Escravos contemporâneos
De acordo com dados do Observatório Digital do Trabalho Escravo no Brasil, entre 2003 e 2017, 43.428 vítimas de trabalho análogo ao da escravidão foram resgatados. Atrás de estados como Pará e Mato Grosso, Goiás é o terceiro na lista com mais trabalhadores resgatados: 3.716, nesse período.
Conforme explica o procurador chefe do Ministério Público do Trabalho em Goiás (MPT-GO), a condição de trabalho análogo ao da escravidão está previsto no artigo 149 do Código Penal, que pode gerar penas de dois a oito anos de reclusão. “Exploradores podem ser responsabilizados penalmente na esfera criminal no âmbito da Justiça Federal, por meio do Ministério Público Federal (MPF) e também podem ser responsabilizados na esfera cível, no âmbito da Justiça do Trabalho, por meio do MPT.
Segundo o procurador, é considerado escravo contemporâneo aquele que trabalha forçadamente, tem seu direito de ir e vir restrito, trabalha vigiado por jagunço, possui jornada de trabalho exaustiva ou quando é submetido a condições degradantes de trabalho. “Muitas vezes as vítimas estão em fazendas longínquas, dormem, se alimentam e vivem em condições insalubres, não tem água potável ou banheiro. Ou seja, não tem condições mínimas de civilidade”, observa.
Tiago revela ainda que o resgate de pessoas nessa condição deve ser feito “essencialmente” por um auditor fiscal do trabalho, que é quem tem legitimidade para caracterizar a situação como de análoga à escravidão e, nesse caso, de ofertar os direitos dos trabalhadores resgatados, como verbas rescisórias, transporte para a cidade de origem e seguro desemprego, como prevê a legislação trabalhista brasileira.

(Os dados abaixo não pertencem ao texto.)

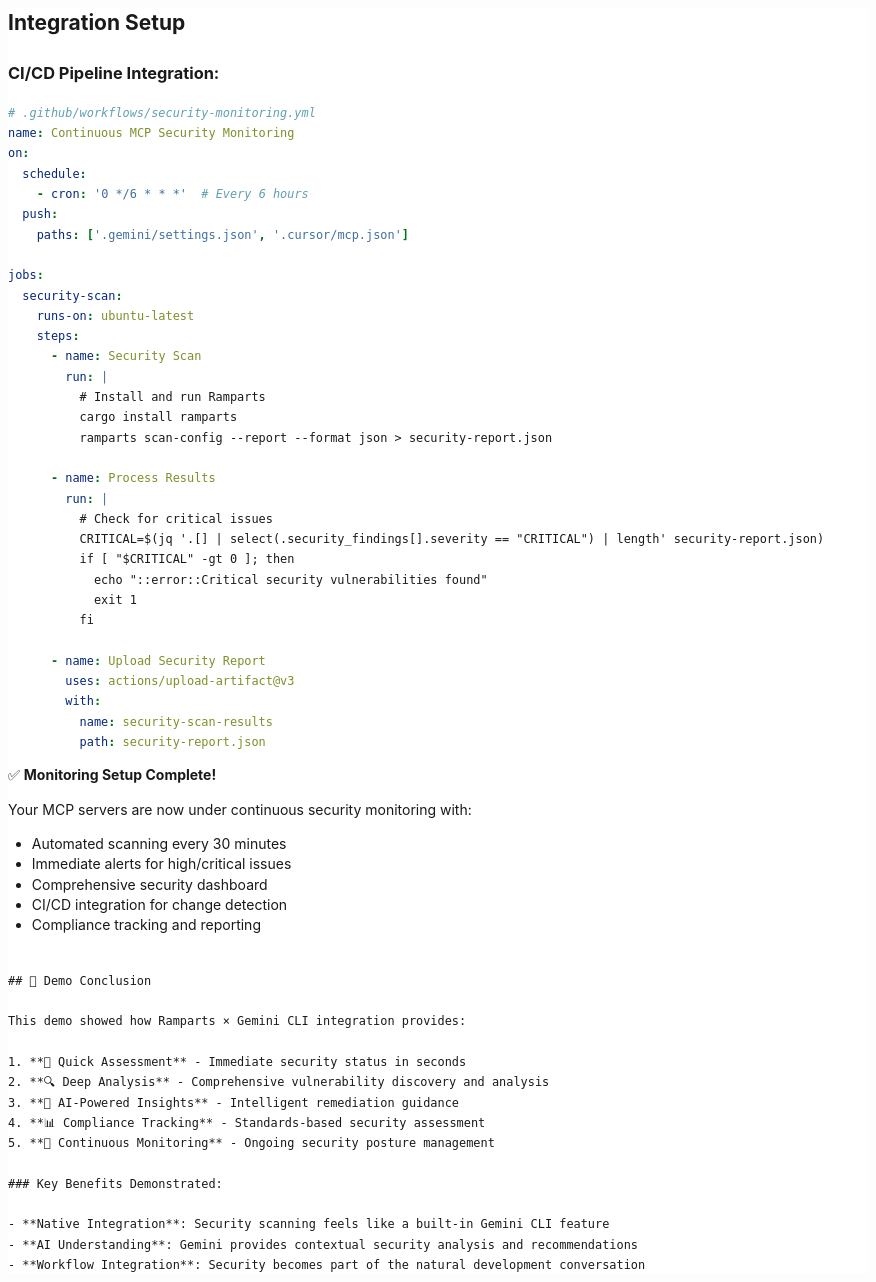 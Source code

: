 ## Integration Setup

### CI/CD Pipeline Integration:
```yaml
# .github/workflows/security-monitoring.yml
name: Continuous MCP Security Monitoring
on:
  schedule:
    - cron: '0 */6 * * *'  # Every 6 hours
  push:
    paths: ['.gemini/settings.json', '.cursor/mcp.json']

jobs:
  security-scan:
    runs-on: ubuntu-latest
    steps:
      - name: Security Scan
        run: |
          # Install and run Ramparts
          cargo install ramparts
          ramparts scan-config --report --format json > security-report.json
          
      - name: Process Results
        run: |
          # Check for critical issues
          CRITICAL=$(jq '.[] | select(.security_findings[].severity == "CRITICAL") | length' security-report.json)
          if [ "$CRITICAL" -gt 0 ]; then
            echo "::error::Critical security vulnerabilities found"
            exit 1
          fi
          
      - name: Upload Security Report
        uses: actions/upload-artifact@v3
        with:
          name: security-scan-results
          path: security-report.json
```

✅ **Monitoring Setup Complete!**

Your MCP servers are now under continuous security monitoring with:
- Automated scanning every 30 minutes
- Immediate alerts for high/critical issues  
- Comprehensive security dashboard
- CI/CD integration for change detection
- Compliance tracking and reporting
```

## 🎉 Demo Conclusion

This demo showed how Ramparts × Gemini CLI integration provides:

1. **🚀 Quick Assessment** - Immediate security status in seconds
2. **🔍 Deep Analysis** - Comprehensive vulnerability discovery and analysis  
3. **🧠 AI-Powered Insights** - Intelligent remediation guidance
4. **📊 Compliance Tracking** - Standards-based security assessment
5. **🔔 Continuous Monitoring** - Ongoing security posture management

### Key Benefits Demonstrated:

- **Native Integration**: Security scanning feels like a built-in Gemini CLI feature
- **AI Understanding**: Gemini provides contextual security analysis and recommendations
- **Workflow Integration**: Security becomes part of the natural development conversation
```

“Aguardamos aqui a chegada do processo em breve. Como eles foram resgatados por outras entidades, os direitos deles serão assegurados no final do inquérito, que costuma ser rápido. As pessoas que tiverem notícias de casos como esse devem procurar o MPT ou Ministério do Trabalho e Emprego, que são entidades que lutam contra esse tipo de problema”, sublinha o procurador.